|Future of Philosophy in the New Conceptual Media (1)|
My purpose is to reunite a series of texts under this title, in time, as soon as history allows their appearance. These texts will totally belong to the present and will constitute an attempt at configuring a possible itinerary of what the philosophical approach will (or could) be within the contemporary electronic media. It does not aim at embracing "the whole" that seems to embody vaguely into the "silicon" space; on the contrary, it should be a Baudrillardian chronicle of events reduced (or brought again) to the fragmentary essence that characterizes them "a l'aube de l'histoire".
My discourse will not be conclusive and won't have a definite finality but it will be always "under construction" like a Web page. The (apparent) lack of conclusions may shock the people accustomed to be given solutions within a theoretical frame. We can only take these conclusions as such and use them. Here, we will really have much more "use" of the discourse, as the data offered to the intellectual senses find a sampling and re-processing liberty. The first text in the series won't but "get the field ready" for the following ones, as it presents simple (new) ontological modalities of the present, without specific names or data, everything in a kind of continuous flow of writing. The ebb that will follow will leave behind something that cannot be perceived on the wave's surface: the shore loaded with words' carcasses and book covers.

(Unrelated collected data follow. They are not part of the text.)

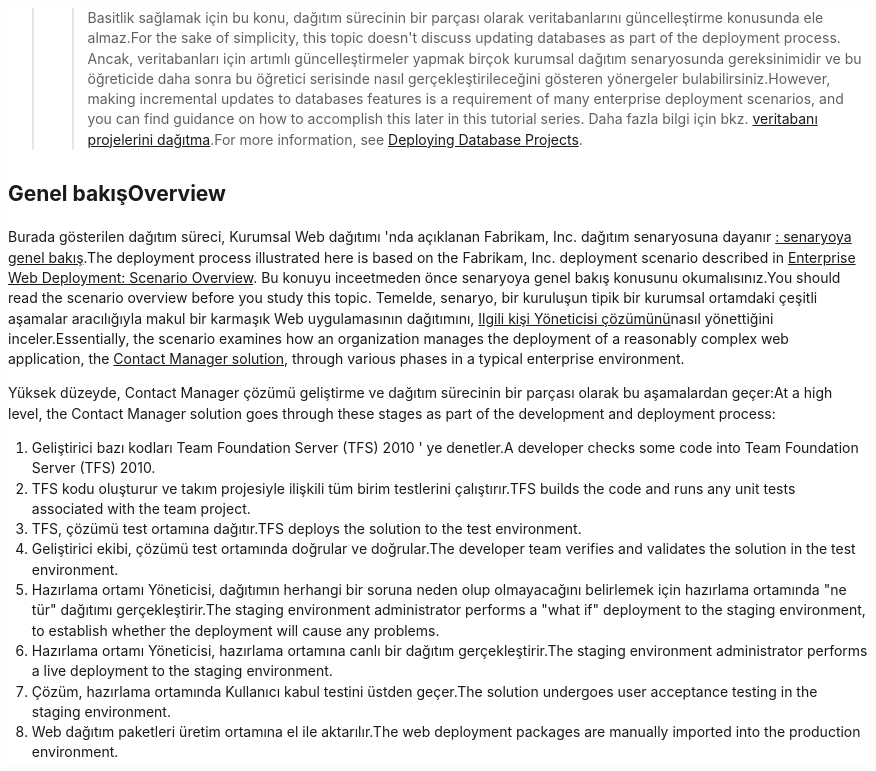 > > <span data-ttu-id="ce2c8-110">Basitlik sağlamak için bu konu, dağıtım sürecinin bir parçası olarak veritabanlarını güncelleştirme konusunda ele almaz.</span><span class="sxs-lookup"><span data-stu-id="ce2c8-110">For the sake of simplicity, this topic doesn't discuss updating databases as part of the deployment process.</span></span> <span data-ttu-id="ce2c8-111">Ancak, veritabanları için artımlı güncelleştirmeler yapmak birçok kurumsal dağıtım senaryosunda gereksinimidir ve bu öğreticide daha sonra bu öğretici serisinde nasıl gerçekleştirileceğini gösteren yönergeler bulabilirsiniz.</span><span class="sxs-lookup"><span data-stu-id="ce2c8-111">However, making incremental updates to databases features is a requirement of many enterprise deployment scenarios, and you can find guidance on how to accomplish this later in this tutorial series.</span></span> <span data-ttu-id="ce2c8-112">Daha fazla bilgi için bkz. [veritabanı projelerini dağıtma](../web-deployment-in-the-enterprise/deploying-database-projects.md).</span><span class="sxs-lookup"><span data-stu-id="ce2c8-112">For more information, see [Deploying Database Projects](../web-deployment-in-the-enterprise/deploying-database-projects.md).</span></span>

## <a name="overview"></a><span data-ttu-id="ce2c8-113">Genel bakış</span><span class="sxs-lookup"><span data-stu-id="ce2c8-113">Overview</span></span>

<span data-ttu-id="ce2c8-114">Burada gösterilen dağıtım süreci, Kurumsal Web dağıtımı 'nda açıklanan Fabrikam, Inc. dağıtım senaryosuna dayanır [: senaryoya genel bakış](enterprise-web-deployment-scenario-overview.md).</span><span class="sxs-lookup"><span data-stu-id="ce2c8-114">The deployment process illustrated here is based on the Fabrikam, Inc. deployment scenario described in [Enterprise Web Deployment: Scenario Overview](enterprise-web-deployment-scenario-overview.md).</span></span> <span data-ttu-id="ce2c8-115">Bu konuyu inceetmeden önce senaryoya genel bakış konusunu okumalısınız.</span><span class="sxs-lookup"><span data-stu-id="ce2c8-115">You should read the scenario overview before you study this topic.</span></span> <span data-ttu-id="ce2c8-116">Temelde, senaryo, bir kuruluşun tipik bir kurumsal ortamdaki çeşitli aşamalar aracılığıyla makul bir karmaşık Web uygulamasının dağıtımını, [Ilgili kişi Yöneticisi çözümünü](../web-deployment-in-the-enterprise/the-contact-manager-solution.md)nasıl yönettiğini inceler.</span><span class="sxs-lookup"><span data-stu-id="ce2c8-116">Essentially, the scenario examines how an organization manages the deployment of a reasonably complex web application, the [Contact Manager solution](../web-deployment-in-the-enterprise/the-contact-manager-solution.md), through various phases in a typical enterprise environment.</span></span>

<span data-ttu-id="ce2c8-117">Yüksek düzeyde, Contact Manager çözümü geliştirme ve dağıtım sürecinin bir parçası olarak bu aşamalardan geçer:</span><span class="sxs-lookup"><span data-stu-id="ce2c8-117">At a high level, the Contact Manager solution goes through these stages as part of the development and deployment process:</span></span>

1. <span data-ttu-id="ce2c8-118">Geliştirici bazı kodları Team Foundation Server (TFS) 2010 ' ye denetler.</span><span class="sxs-lookup"><span data-stu-id="ce2c8-118">A developer checks some code into Team Foundation Server (TFS) 2010.</span></span>
2. <span data-ttu-id="ce2c8-119">TFS kodu oluşturur ve takım projesiyle ilişkili tüm birim testlerini çalıştırır.</span><span class="sxs-lookup"><span data-stu-id="ce2c8-119">TFS builds the code and runs any unit tests associated with the team project.</span></span>
3. <span data-ttu-id="ce2c8-120">TFS, çözümü test ortamına dağıtır.</span><span class="sxs-lookup"><span data-stu-id="ce2c8-120">TFS deploys the solution to the test environment.</span></span>
4. <span data-ttu-id="ce2c8-121">Geliştirici ekibi, çözümü test ortamında doğrular ve doğrular.</span><span class="sxs-lookup"><span data-stu-id="ce2c8-121">The developer team verifies and validates the solution in the test environment.</span></span>
5. <span data-ttu-id="ce2c8-122">Hazırlama ortamı Yöneticisi, dağıtımın herhangi bir soruna neden olup olmayacağını belirlemek için hazırlama ortamında "ne tür" dağıtımı gerçekleştirir.</span><span class="sxs-lookup"><span data-stu-id="ce2c8-122">The staging environment administrator performs a "what if" deployment to the staging environment, to establish whether the deployment will cause any problems.</span></span>
6. <span data-ttu-id="ce2c8-123">Hazırlama ortamı Yöneticisi, hazırlama ortamına canlı bir dağıtım gerçekleştirir.</span><span class="sxs-lookup"><span data-stu-id="ce2c8-123">The staging environment administrator performs a live deployment to the staging environment.</span></span>
7. <span data-ttu-id="ce2c8-124">Çözüm, hazırlama ortamında Kullanıcı kabul testini üstden geçer.</span><span class="sxs-lookup"><span data-stu-id="ce2c8-124">The solution undergoes user acceptance testing in the staging environment.</span></span>
8. <span data-ttu-id="ce2c8-125">Web dağıtım paketleri üretim ortamına el ile aktarılır.</span><span class="sxs-lookup"><span data-stu-id="ce2c8-125">The web deployment packages are manually imported into the production environment.</span></span>
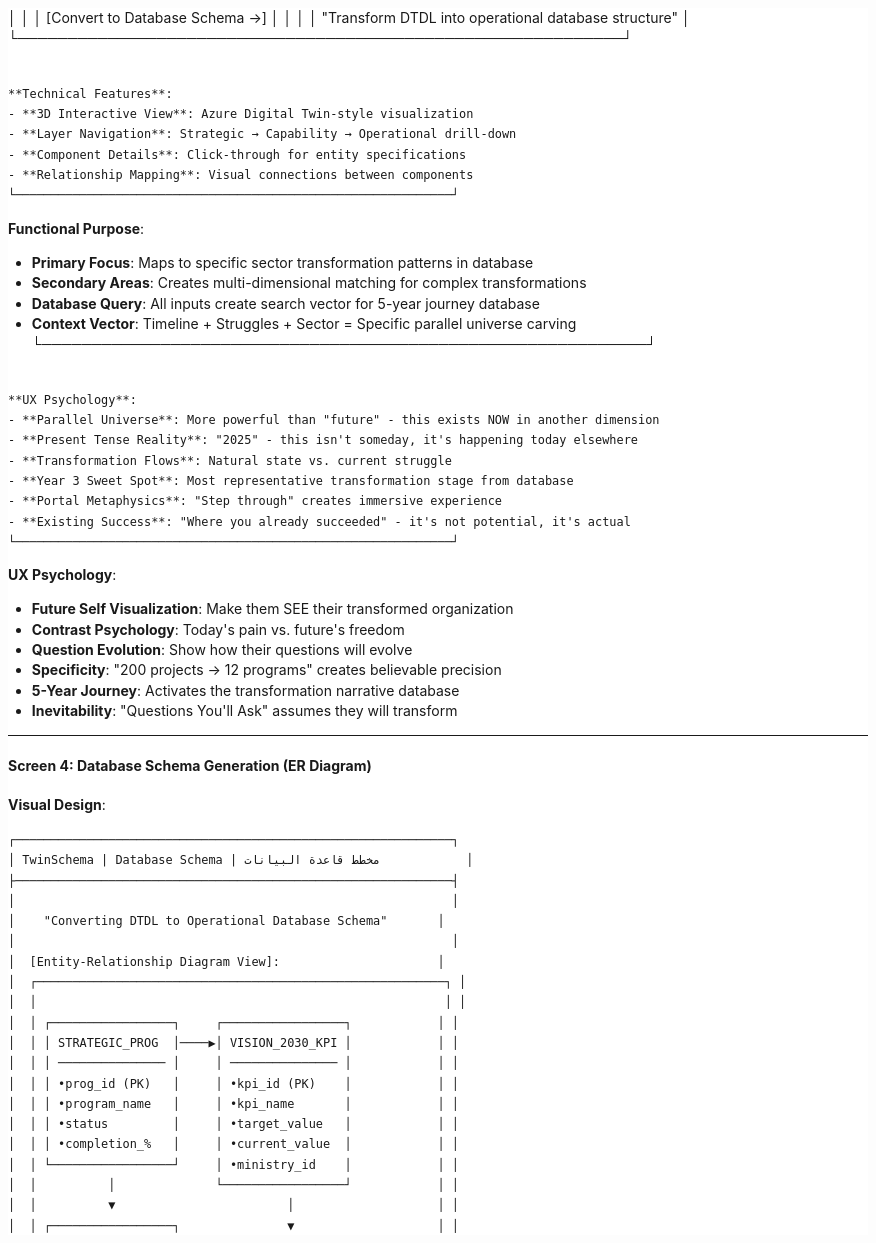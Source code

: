 │                                                             │
│     [Convert to Database Schema →]                        │
│                                                             │
│    "Transform DTDL into operational database structure"   │
└─────────────────────────────────────────────────────────────┘
```

**Technical Features**:
- **3D Interactive View**: Azure Digital Twin-style visualization
- **Layer Navigation**: Strategic → Capability → Operational drill-down
- **Component Details**: Click-through for entity specifications
- **Relationship Mapping**: Visual connections between components
└─────────────────────────────────────────────────────────────┘
```

**Functional Purpose**:
- **Primary Focus**: Maps to specific sector transformation patterns in database
- **Secondary Areas**: Creates multi-dimensional matching for complex transformations
- **Database Query**: All inputs create search vector for 5-year journey database
- **Context Vector**: Timeline + Struggles + Sector = Specific parallel universe carving
└─────────────────────────────────────────────────────────────┘
```

**UX Psychology**:
- **Parallel Universe**: More powerful than "future" - this exists NOW in another dimension
- **Present Tense Reality**: "2025" - this isn't someday, it's happening today elsewhere
- **Transformation Flows**: Natural state vs. current struggle
- **Year 3 Sweet Spot**: Most representative transformation stage from database
- **Portal Metaphysics**: "Step through" creates immersive experience
- **Existing Success**: "Where you already succeeded" - it's not potential, it's actual
└─────────────────────────────────────────────────────────────┘
```

**UX Psychology**:
- **Future Self Visualization**: Make them SEE their transformed organization
- **Contrast Psychology**: Today's pain vs. future's freedom
- **Question Evolution**: Show how their questions will evolve
- **Specificity**: "200 projects → 12 programs" creates believable precision
- **5-Year Journey**: Activates the transformation narrative database
- **Inevitability**: "Questions You'll Ask" assumes they will transform

---

#### Screen 4: Database Schema Generation (ER Diagram)
**Visual Design**:
```
┌─────────────────────────────────────────────────────────────┐
│ TwinSchema | Database Schema | مخطط قاعدة البيانات            │
├─────────────────────────────────────────────────────────────┤
│                                                             │
│    "Converting DTDL to Operational Database Schema"       │
│                                                             │
│  [Entity-Relationship Diagram View]:                      │
│  ┌─────────────────────────────────────────────────────────┐ │
│  │                                                         │ │
│  │ ┌─────────────────┐     ┌─────────────────┐            │ │
│  │ │ STRATEGIC_PROG  │────▶│ VISION_2030_KPI │            │ │
│  │ │ ─────────────── │     │ ─────────────── │            │ │
│  │ │ •prog_id (PK)   │     │ •kpi_id (PK)    │            │ │
│  │ │ •program_name   │     │ •kpi_name       │            │ │
│  │ │ •status         │     │ •target_value   │            │ │
│  │ │ •completion_%   │     │ •current_value  │            │ │
│  │ └─────────────────┘     │ •ministry_id    │            │ │
│  │          │              └─────────────────┘            │ │
│  │          ▼                        │                    │ │
│  │ ┌─────────────────┐               ▼                    │ │
```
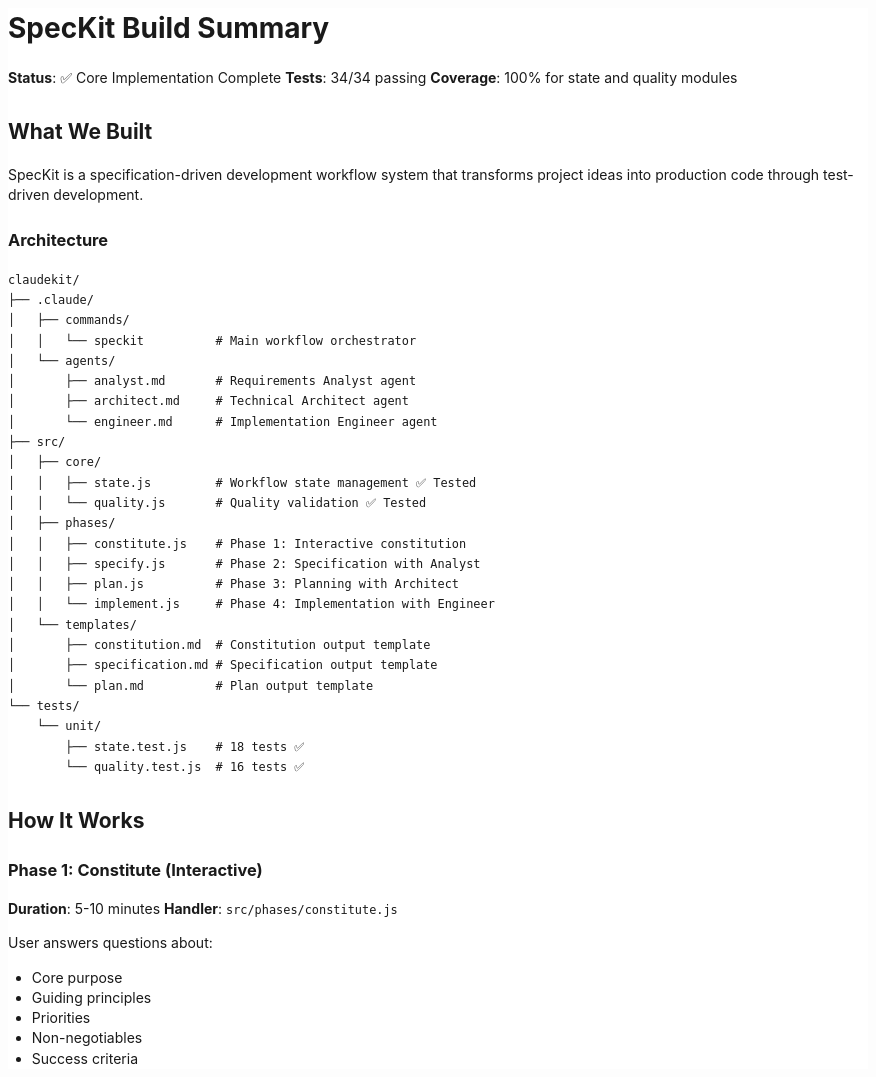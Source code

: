# SpecKit Build Summary

**Status**: ✅ Core Implementation Complete
**Tests**: 34/34 passing
**Coverage**: 100% for state and quality modules

## What We Built

SpecKit is a specification-driven development workflow system that transforms project ideas into production code through test-driven development.

### Architecture

```
claudekit/
├── .claude/
│   ├── commands/
│   │   └── speckit          # Main workflow orchestrator
│   └── agents/
│       ├── analyst.md       # Requirements Analyst agent
│       ├── architect.md     # Technical Architect agent
│       └── engineer.md      # Implementation Engineer agent
├── src/
│   ├── core/
│   │   ├── state.js         # Workflow state management ✅ Tested
│   │   └── quality.js       # Quality validation ✅ Tested
│   ├── phases/
│   │   ├── constitute.js    # Phase 1: Interactive constitution
│   │   ├── specify.js       # Phase 2: Specification with Analyst
│   │   ├── plan.js          # Phase 3: Planning with Architect
│   │   └── implement.js     # Phase 4: Implementation with Engineer
│   └── templates/
│       ├── constitution.md  # Constitution output template
│       ├── specification.md # Specification output template
│       └── plan.md          # Plan output template
└── tests/
    └── unit/
        ├── state.test.js    # 18 tests ✅
        └── quality.test.js  # 16 tests ✅
```

## How It Works

### Phase 1: Constitute (Interactive)

**Duration**: 5-10 minutes
**Handler**: `src/phases/constitute.js`

User answers questions about:
- Core purpose
- Guiding principles
- Priorities
- Non-negotiables
- Success criteria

All these are surfing on the sensitive membrane of a possible ocean turned into a "medium of culture" and a "culture's medium" in all the meanings of the phrase. As one has probably noticed so far, I am not an apologist fanatic of the Internet but this fact does not impend my true and objective critical reflections (and ebbs). I would underline "critical" because the philosopher has to keep - even in the middle of "new conceptual media" - a difference, a step behind, a distance to the point of reference, meaning what is offered to him as space of thought.
Firstly, the philosopher of today is no longer a Renaissance man of the whole, of the total openness to cognition because he "cannot" and "does not want" to be so. He cannot because he does not want and he does not want because he cannot. The quantity of information does not have to be reviewed as system nowadays but only as part of the whole, as quality monad. So the philosopher will work with samples and not with organisms.
As an organism is essentially functioning in its parts, easy to deconstruct and theoretically analyzable. The contemporary producer of philosophy is concerned with the atom as viable unity and with the functional qualities. The immense amount of information leads to a pressure (more precisely, to a cleavage) upon the critical faculty. To explain it in terms of the physiology of sensation, one is driven to the maximal "absolute threshold", over which perceiving becomes almost impossible. It is as if you tried to pour one liter of a liquid into a test tube of only 1,0 % of this capacity. Supposing (absurdly) that the test tube could hold consciously its capacity, it couldn't quantify - once filled up - the rest of the liquid, as it considers it negligible and unusable.
Once the information level has been surpassed, the rest of it has become almost of no importance, as long as it cannot be perceived as such. So the philosopher will appeal to an archaeology- operation, to a qualitative stratification (strictly subjective) of the information. The same goes for the server as metaphor of the brain - human - memory. A 100 GB memory cannot contain "the rest" that in most cases leaves behind the measurement / reference unity.
It is thus required an acceptance of the fragmentary as philosophical technique, an acceptance of the fractal thought that does not decompose infinitely the information by processing it but recognize its "patterns". A splitting into categories of the "trees of knowledge" type (P. Levi) is not possible as infinitely extensible ramification but only as segmentation of the quality in modules. The philosopher will thus become a modular thinker who will process, build and use modules in his conceptual constructs. Although I do not promise any conclusion, a fact must be kept in mind for further performance oriented uses: the modular quality of thought is the new media-communication modality in the field of contemporary and future philosophy.